A knock might have been heard at the kitchen door; and poor Pauline, come back from church, fainted almost with terror as she opened it and saw before her her haggard hussar.

He looked as pale as the midnight dragoon who came to disturb Leonora.

Pauline would have screamed, but that her cry would have called her masters, and discovered her friend.

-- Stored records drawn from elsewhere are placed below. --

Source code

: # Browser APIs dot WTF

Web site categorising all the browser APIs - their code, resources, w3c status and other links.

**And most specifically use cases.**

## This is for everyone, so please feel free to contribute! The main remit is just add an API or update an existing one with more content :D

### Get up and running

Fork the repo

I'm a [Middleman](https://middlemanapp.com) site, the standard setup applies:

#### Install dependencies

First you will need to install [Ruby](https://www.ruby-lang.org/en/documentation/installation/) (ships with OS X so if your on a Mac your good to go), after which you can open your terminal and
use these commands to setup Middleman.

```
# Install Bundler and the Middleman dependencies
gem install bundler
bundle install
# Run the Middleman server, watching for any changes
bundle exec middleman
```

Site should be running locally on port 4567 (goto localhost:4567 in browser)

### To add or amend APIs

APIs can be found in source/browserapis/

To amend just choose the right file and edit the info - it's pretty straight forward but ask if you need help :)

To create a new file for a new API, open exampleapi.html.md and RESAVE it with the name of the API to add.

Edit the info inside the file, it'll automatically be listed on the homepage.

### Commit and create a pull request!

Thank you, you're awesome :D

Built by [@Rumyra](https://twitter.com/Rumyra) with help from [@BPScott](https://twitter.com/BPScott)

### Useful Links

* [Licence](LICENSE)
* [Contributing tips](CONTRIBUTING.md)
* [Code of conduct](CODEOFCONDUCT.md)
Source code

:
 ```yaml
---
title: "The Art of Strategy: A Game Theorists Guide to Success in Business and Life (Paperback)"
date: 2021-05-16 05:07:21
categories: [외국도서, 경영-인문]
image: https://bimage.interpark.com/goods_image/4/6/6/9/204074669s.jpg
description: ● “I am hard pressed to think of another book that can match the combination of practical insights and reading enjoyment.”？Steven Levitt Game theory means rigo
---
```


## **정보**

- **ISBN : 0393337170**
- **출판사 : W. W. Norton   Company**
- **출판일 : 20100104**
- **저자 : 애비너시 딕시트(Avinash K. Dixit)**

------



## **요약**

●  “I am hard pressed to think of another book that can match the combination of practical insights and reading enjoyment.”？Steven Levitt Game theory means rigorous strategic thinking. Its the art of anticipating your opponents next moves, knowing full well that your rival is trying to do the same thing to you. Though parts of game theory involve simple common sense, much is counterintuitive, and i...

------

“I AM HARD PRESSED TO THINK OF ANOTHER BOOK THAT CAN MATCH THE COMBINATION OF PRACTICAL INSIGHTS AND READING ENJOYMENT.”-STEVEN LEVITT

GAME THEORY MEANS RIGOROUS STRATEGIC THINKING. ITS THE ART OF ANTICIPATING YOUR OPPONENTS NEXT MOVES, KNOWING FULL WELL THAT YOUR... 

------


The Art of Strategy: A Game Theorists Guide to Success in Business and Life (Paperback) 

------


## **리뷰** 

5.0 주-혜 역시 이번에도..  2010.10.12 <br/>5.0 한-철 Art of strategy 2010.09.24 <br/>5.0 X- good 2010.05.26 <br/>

She stifled her scream, then, and leading her hero into the kitchen, gave him beer, and the choice bits from the dinner, which Jos had not had the heart to taste.

The hussar showed he was no ghost by the prodigious quantity of flesh and beer which he devoured--and during the mouthfuls he told his tale of disaster.

His regiment had performed prodigies of courage, and had withstood for a while the onset of the whole French army.

But they were overwhelmed at last, as was the whole British army by this time.

Ney destroyed each regiment as it came up.

The Belgians in vain interposed to prevent the butchery of the English.

The Brunswickers were routed and had fled--their Duke was killed.

It was a general debacle.

He sought to drown his sorrow for the defeat in floods of beer.

Isidor, who had come into the kitchen, heard the conversation and rushed out to inform his master.

"It is all over," he shrieked to Jos.

"Milor Duke is a prisoner; the Duke of Brunswick is killed; the British army is in full flight; there is only one man escaped, and he is in the kitchen now--come and hear him."

So Jos tottered into that apartment where Regulus still sate on the kitchen table, and clung fast to his flagon of beer.

In the best French which he could muster, and which was in sooth of a very ungrammatical sort, Jos besought the hussar to tell his tale.

The disasters deepened as Regulus spoke.

He was the only man of his regiment not slain on the field.

He had seen the Duke of Brunswick fall, the black hussars fly, the Ecossais pounded down by the cannon.